__WORK TO COMPLETE__:
Restate verbatim the span of lines below between the line with "- [ ] :hearts: :one: Virtual box set up" and the line with "- [ ] :diamonds: :two: gather", including those two lines, and only that span.

__SUPPLIED DATA__:
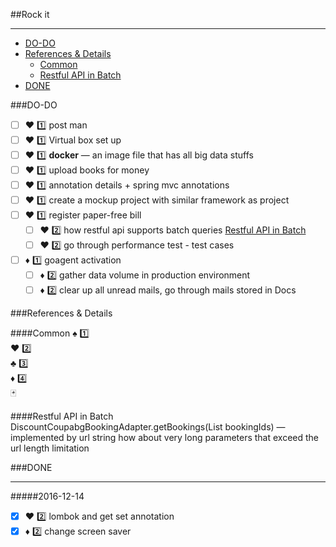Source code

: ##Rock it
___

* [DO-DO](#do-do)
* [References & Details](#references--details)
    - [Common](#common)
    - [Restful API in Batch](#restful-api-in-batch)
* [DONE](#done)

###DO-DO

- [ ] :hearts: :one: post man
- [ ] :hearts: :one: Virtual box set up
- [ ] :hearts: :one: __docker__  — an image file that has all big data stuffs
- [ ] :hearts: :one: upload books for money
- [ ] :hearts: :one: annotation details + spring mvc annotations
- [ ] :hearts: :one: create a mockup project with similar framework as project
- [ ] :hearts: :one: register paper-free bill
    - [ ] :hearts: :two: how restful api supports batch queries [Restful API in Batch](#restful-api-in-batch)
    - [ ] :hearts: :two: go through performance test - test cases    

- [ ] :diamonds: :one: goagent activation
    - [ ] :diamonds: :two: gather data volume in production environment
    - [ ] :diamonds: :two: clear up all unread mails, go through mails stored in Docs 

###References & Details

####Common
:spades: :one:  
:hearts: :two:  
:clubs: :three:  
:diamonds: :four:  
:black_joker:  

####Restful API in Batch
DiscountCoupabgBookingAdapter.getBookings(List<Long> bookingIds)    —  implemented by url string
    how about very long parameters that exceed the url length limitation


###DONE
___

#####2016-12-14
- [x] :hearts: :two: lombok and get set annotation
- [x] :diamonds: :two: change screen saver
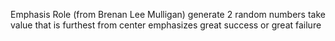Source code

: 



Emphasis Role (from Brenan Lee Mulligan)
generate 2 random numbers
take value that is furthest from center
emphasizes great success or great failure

__EXERCISE OUTPUT__:
- [ ] :hearts: :one: Virtual box set up
- [ ] :hearts: :one: __docker__  — an image file that has all big data stuffs
- [ ] :hearts: :one: upload books for money
- [ ] :hearts: :one: annotation details + spring mvc annotations
- [ ] :hearts: :one: create a mockup project with similar framework as project
- [ ] :hearts: :one: register paper-free bill
    - [ ] :hearts: :two: how restful api supports batch queries [Restful API in Batch](#restful-api-in-batch)
    - [ ] :hearts: :two: go through performance test - test cases    

- [ ] :diamonds: :one: goagent activation
    - [ ] :diamonds: :two: gather data volume in production environment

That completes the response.